How this desire was transformed over the 19th century and how it, in turn, transformed that century is the subject of Judith Flanders’ gripping and gruesome journey through 100 years of stabbing, beating, strangling, poisoning, dismembering and decapitation.

We all know the Victorians revelled in murder and detection, but could it be that they actually created crime as we know it today?

Yes, asserts Flanders, in a book that is both a compelling compendium of murder and a rich history taking in the creation of the police force, the development of the detective fiction genre and the formative years of the modern world’s own obsession with killing and crime.

Murder, once unknown as a social concept, became an everyday part of 19th century life from novels and ballads to theatre, opera, puppet shows and even performing dog acts.

Detective fiction and the new police force developed in parallel, each imitating the other, women joined the ranks of famous murderers and Jack the Ripper wreaked havoc in London.

It wasn’t always that way.

The start of the 19th century had been relatively uneventful; murder convictions in the London area, and that included all the outlying villages, ran at a rate of one a year.

But the population was expanding, people moved out of their small communities to find work in the cities and neighbours were often strangers to each other.

The cosy feeling that murder was a rarity evaporated on a December night in 1811 when a young hosier, his wife, their baby and a teenage apprentice were slaughtered in their shop in the East End of London.

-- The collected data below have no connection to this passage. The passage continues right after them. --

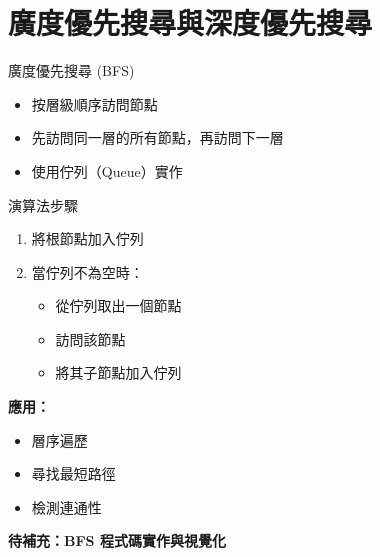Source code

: \documentclass{beamer}
\begin{document}
\section{廣度優先搜尋與深度優先搜尋}

\begin{frame}{廣度優先搜尋 (BFS)}
\begin{itemize}
    \item 按層級順序訪問節點
    \item 先訪問同一層的所有節點，再訪問下一層
    \item 使用佇列（Queue）實作
\end{itemize}

\vspace{1em}
\begin{block}{演算法步驟}
\begin{enumerate}
    \item 將根節點加入佇列
    \item 當佇列不為空時：
    \begin{itemize}
        \item 從佇列取出一個節點
        \item 訪問該節點
        \item 將其子節點加入佇列
    \end{itemize}
\end{enumerate}
\end{block}

\vspace{1em}
\textbf{應用：}
\begin{itemize}
    \item 層序遍歷
    \item 尋找最短路徑
    \item 檢測連通性
\end{itemize}

\vspace{1em}
\textbf{待補充：BFS 程式碼實作與視覺化}
\end{frame}
\end{document}
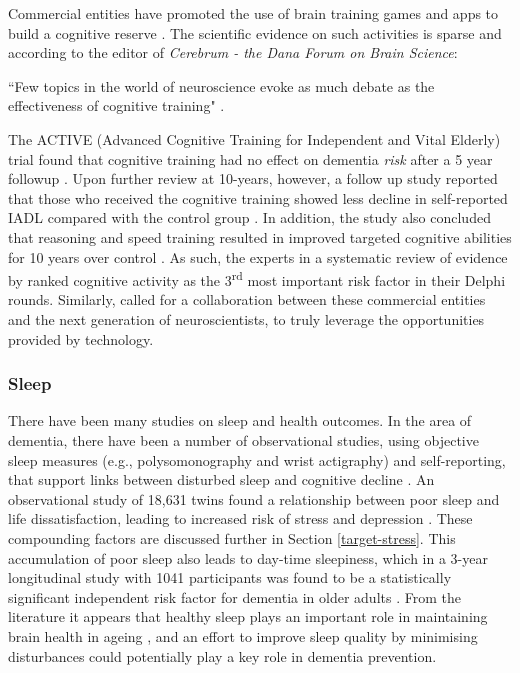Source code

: Commercial entities have promoted the use of brain training games and apps to build a cognitive reserve \cite{Worland}. The scientific evidence on such activities is sparse and according to the editor of \textit{Cerebrum - the Dana Forum on Brain Science}:
\begin{displayquote}
``Few topics in the world of neuroscience evoke as much debate as the effectiveness of cognitive training" \cite{Boot2014}.
\end{displayquote}
The ACTIVE (Advanced Cognitive Training for Independent and Vital Elderly) trial found that cognitive training had no effect on dementia \textit{risk} after a 5 year followup \cite{Unverzagt2012}. Upon further review at 10-years, however, a follow up study reported that those who received the cognitive training showed less decline in self-reported IADL compared with the control group \cite{Rebok2014}. In addition, the study also concluded that reasoning and speed training resulted in improved targeted cognitive abilities for 10 years over control \cite{Rebok2014}.
As such, the experts in a systematic review of evidence by \citeauthor{Deckers2015} ranked cognitive activity as the 3\textsuperscript{rd} most important risk factor in their Delphi rounds. Similarly, \cite{Bavelier2013} called for a collaboration between these commercial entities and the next generation of neuroscientists, to truly leverage the opportunities provided by technology.

\subsubsection{Sleep}
There have been many studies on sleep and health outcomes. In the area of dementia, there have been a number of observational studies, using objective sleep measures (e.g., polysomonography and wrist actigraphy) and self-reporting, that support links between disturbed sleep and cognitive decline \cite{Spira2014}. An observational study of 18,631 twins found a relationship between poor sleep and life dissatisfaction, leading to increased risk of stress and depression \cite{Paunio2009}. These compounding factors are discussed further in Section \ref{target-stress}. This accumulation of poor sleep also leads to day-time sleepiness, which in a 3-year longitudinal study with 1041 participants was found to be a statistically significant independent risk factor for dementia in older adults \cite{Tsapanou2015}.
From the literature it appears that healthy sleep plays an important role in maintaining brain health in ageing \cite{Spira2014}, and an effort to improve sleep quality by minimising disturbances could potentially play a key role in dementia prevention.

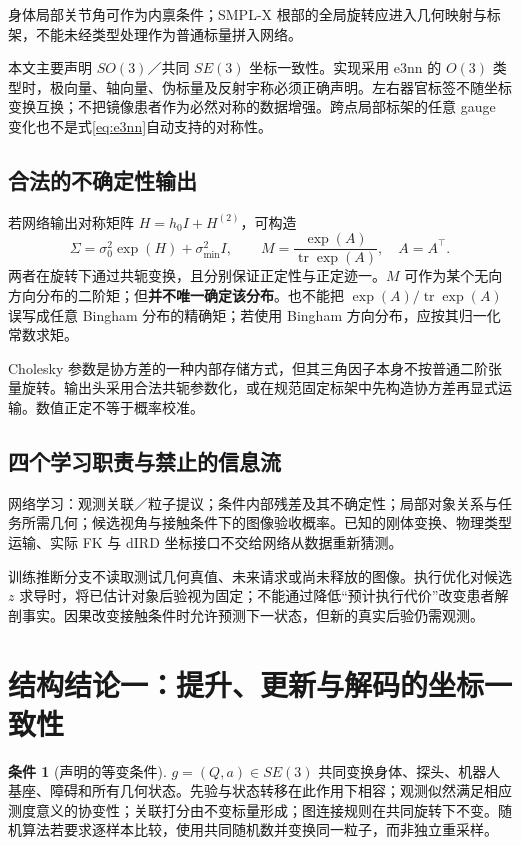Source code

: \documentclass[UTF8,fontset=fandol,11pt,a4paper]{ctexart}
\theoremstyle{plain}
\theoremstyle{definition}
\newtheorem{assumption}[theorem]{条件}
\theoremstyle{remark}
\numberwithin{equation}{section}
\DeclareMathOperator{\tr}{tr}
\begin{document}
身体局部关节角可作为内禀条件；SMPL-X 根部的全局旋转应进入几何映射与标架，不能未经类型处理作为普通标量拼入网络。

本文主要声明 $SO(3)$／共同 $SE(3)$ 坐标一致性。实现采用 e3nn 的 $O(3)$ 类型时，极向量、轴向量、伪标量及反射宇称必须正确声明。左右器官标签不随坐标变换互换；不把镜像患者作为必然对称的数据增强。跨点局部标架的任意 gauge 变化也不是式\eqref{eq:e3nn}自动支持的对称性。

\subsection{合法的不确定性输出}
若网络输出对称矩阵 $H=h_0I+H^{(2)}$，可构造
\begin{equation}
 \Sigma=\sigma_0^2\exp(H)+\sigma_{\min}^2I,\qquad
 M=\frac{\exp(A)}{\tr\exp(A)},\quad A=A^\top.
 \label{eq:positiveheads}
\end{equation}
两者在旋转下通过共轭变换，且分别保证正定性与正定迹一。$M$ 可作为某个无向方向分布的二阶矩；但\textbf{并不唯一确定该分布}。也不能把 $\exp(A)/\tr\exp(A)$ 误写成任意 Bingham 分布的精确矩；若使用 Bingham 方向分布，应按其归一化常数求矩。

Cholesky 参数是协方差的一种内部存储方式，但其三角因子本身不按普通二阶张量旋转。输出头采用合法共轭参数化，或在规范固定标架中先构造协方差再显式运输。数值正定不等于概率校准。

\subsection{四个学习职责与禁止的信息流}
网络学习：观测关联／粒子提议；条件内部残差及其不确定性；局部对象关系与任务所需几何；候选视角与接触条件下的图像验收概率。已知的刚体变换、物理类型运输、实际 FK 与 dIRD 坐标接口不交给网络从数据重新猜测。

训练推断分支不读取测试几何真值、未来请求或尚未释放的图像。执行优化对候选 $z$ 求导时，将已估计对象后验视为固定；不能通过降低“预计执行代价”改变患者解剖事实。因果改变接触条件时允许预测下一状态，但新的真实后验仍需观测。

\section{结构结论一：提升、更新与解码的坐标一致性}
\label{sec:equivariance}
\begin{assumption}[声明的等变条件]
\label{ass:eq}
$g=(Q,a)\in SE(3)$ 共同变换身体、探头、机器人基座、障碍和所有几何状态。先验与状态转移在此作用下相容；观测似然满足相应测度意义的协变性；关联打分由不变标量形成；图连接规则在共同旋转下不变。随机算法若要求逐样本比较，使用共同随机数并变换同一粒子，而非独立重采样。
\end{assumption}
\end{document}
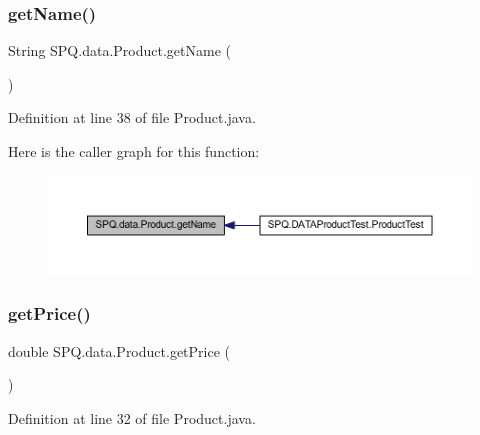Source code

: \subsubsection{\texorpdfstring{get\+Name()}{getName()}\hspace{0.1cm}{\footnotesize\ttfamily [2/2]}}
{\footnotesize\ttfamily String S\+P\+Q.\+data.\+Product.\+get\+Name (\begin{DoxyParamCaption}{ }\end{DoxyParamCaption})}



Definition at line 38 of file Product.\+java.

Here is the caller graph for this function\+:
\nopagebreak
\begin{figure}[H]
\begin{center}
\leavevmode
\includegraphics[width=350pt]{class_s_p_q_1_1data_1_1_product_a03b62c19f01f4c231b742de9eba2ed25_icgraph}
\end{center}
\end{figure}
\mbox{\label{class_s_p_q_1_1data_1_1_product_ad8200addd74d2e3b6ea9cfff4e8b8c7e}} 
\subsubsection{\texorpdfstring{get\+Price()}{getPrice()}\hspace{0.1cm}{\footnotesize\ttfamily [1/2]}}
{\footnotesize\ttfamily double S\+P\+Q.\+data.\+Product.\+get\+Price (\begin{DoxyParamCaption}{ }\end{DoxyParamCaption})}



Definition at line 32 of file Product.\+java.

\mbox{\label{class_s_p_q_1_1data_1_1_product_ad8200addd74d2e3b6ea9cfff4e8b8c7e}} 

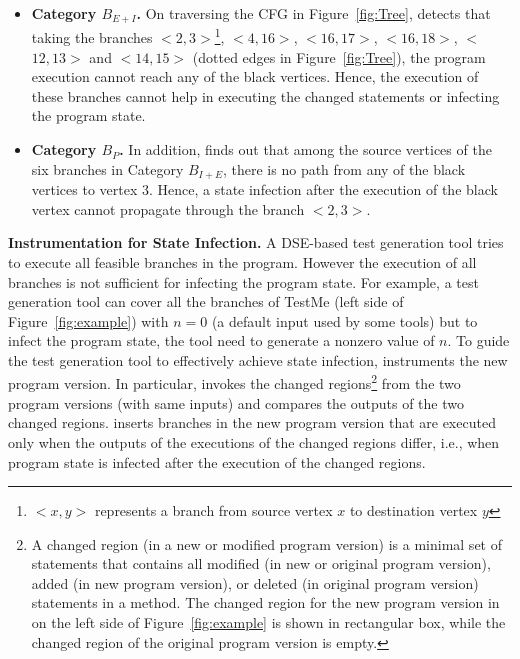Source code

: \begin{itemize}
\vspace{-1ex}
\item \textbf{Category $B_{E+I}$.} On traversing the CFG in Figure~\ref{fig:Tree},  detects that taking the branches $<$$2, 3$$>$\footnote{\scriptsize{$<$$x,y$$>$ represents a branch from source vertex $x$ to destination vertex $y$}}, $<$$4, 16$$>$, $<$$16, 17$$>$, $<$$16, 18$$>$, $<$$12, 13$$>$ and $<$$14, 15$$>$ (dotted edges in Figure~\ref{fig:Tree}), the program execution cannot reach any of the black vertices. Hence, the execution of these branches cannot help in executing the changed statements or infecting the program state. \\ 
\vspace{-1ex} 
\item \textbf{Category $B_{P}$.} In addition,  finds out that 
among the source vertices of the six branches in Category $B_{I+E}$, there is no path from any of the 
black vertices to vertex 3. Hence, a state infection after the execution of the black vertex 
cannot propagate through the branch $<2,3>$.
\end{itemize}
\vspace{-0.2cm}
\textbf{Instrumentation for State Infection.}
A DSE-based test generation tool tries to execute all feasible branches in the program. However the execution of 
all branches is not sufficient for infecting the program state. For example, 
a test generation tool can 
cover all the branches of \CodeIn{}TestMe (left side of Figure~\ref{fig:example}) with $n=0$ (a default input used by some tools) but to infect the program state, the tool
need to generate a nonzero value of $n$.
To guide the test generation tool to effectively achieve state infection,
 instruments the new program version.
In particular,  invokes the changed regions\footnote{\scriptsize{A changed region (in a new or modified program version) is a minimal set of statements that contains all modified (in new or original program version), added (in new program version), or deleted (in original program version) statements in a method. The changed region for the new program version in  on the left side of Figure~\ref{fig:example} is shown in rectangular box, while the changed region of the original program version is empty.}} 
from the two program versions (with same inputs) and 
compares the outputs of the two changed regions. 
 inserts branches in the new program version that are executed only 
when the outputs of the executions of the changed regions differ, i.e., when program
state is infected after the execution of the changed regions.

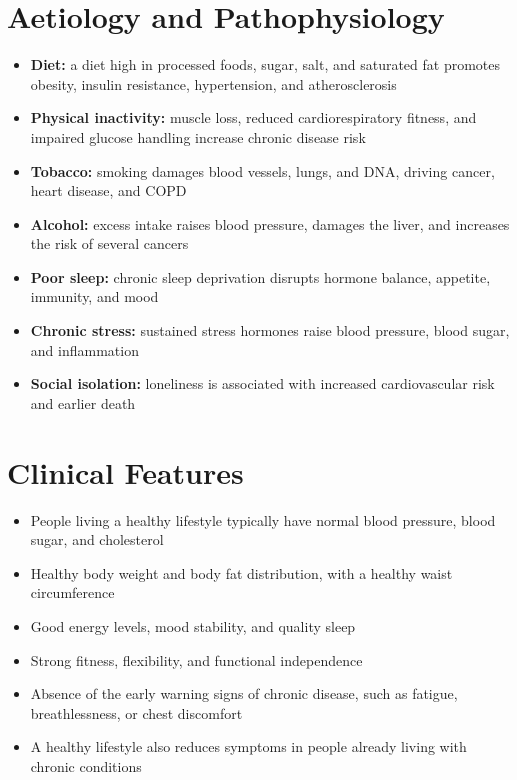 \section*{Aetiology and Pathophysiology}
\begin{itemize}
    \item \textbf{Diet:} a diet high in processed foods, sugar, salt, and saturated fat promotes obesity, insulin resistance, hypertension, and atherosclerosis
    \item \textbf{Physical inactivity:} muscle loss, reduced cardiorespiratory fitness, and impaired glucose handling increase chronic disease risk
    \item \textbf{Tobacco:} smoking damages blood vessels, lungs, and DNA, driving cancer, heart disease, and COPD
    \item \textbf{Alcohol:} excess intake raises blood pressure, damages the liver, and increases the risk of several cancers
    \item \textbf{Poor sleep:} chronic sleep deprivation disrupts hormone balance, appetite, immunity, and mood
    \item \textbf{Chronic stress:} sustained stress hormones raise blood pressure, blood sugar, and inflammation
    \item \textbf{Social isolation:} loneliness is associated with increased cardiovascular risk and earlier death
\end{itemize}

\section*{Clinical Features}
\begin{itemize}
    \item People living a healthy lifestyle typically have normal blood pressure, blood sugar, and cholesterol
    \item Healthy body weight and body fat distribution, with a healthy waist circumference
    \item Good energy levels, mood stability, and quality sleep
    \item Strong fitness, flexibility, and functional independence
    \item Absence of the early warning signs of chronic disease, such as fatigue, breathlessness, or chest discomfort
    \item A healthy lifestyle also reduces symptoms in people already living with chronic conditions
\end{itemize}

Twelve days later, it all happened again; a publican, his wife and their servant were killed with what appeared to be the same hammer.

Suspicion fell on a man called John Williams who was arrested but committed suicide in his cell before he could be tried.

Assuming that this was an admission of guilt, and despite several anomalies in the case, Williams’ body was laid out on a cart with the murder weapon at his side and paraded through the streets.

The procession ended at the edge of the city where a stake was driven through his heart in a mock execution before a baying crowd and his body tumbled into a makeshift grave.

If nothing else, the seven murders were a stark revelation to politicians that policing in London was woefully inadequate and changes were hastily brought in.

However, there remained a lingering belief that ‘the wicked Part of the Community is becoming too strong for the law’.

In 1829, Robert Peel created the first professional police force, with detectives working specifically on serious crimes, and the stage was set for a century of murder.

Newspapers lapped up high profile cases like body snatchers Burke and Hare, Staffordshire doctor William Palmer who murdered troublesome friends and relatives and middle-class Glasgow woman Madeleine Smith who escaped a conviction for poisoning her secret lover despite some damning evidence.

Many of the greatest literary writers of the century – Dickens and Hardy – were influenced by the trials and subsequent hangings of notorious murderers and the Chamber of Horrors in Madame Tussauds’ waxworks was evidence of the new crime cult.

Our ghoulish interest in what De Quincey termed ‘One of the Fine Arts’ has not diminished and Flanders’ colourful and sometimes satirical book should more than satisfy the ‘blood lust’ of both history and crime fans.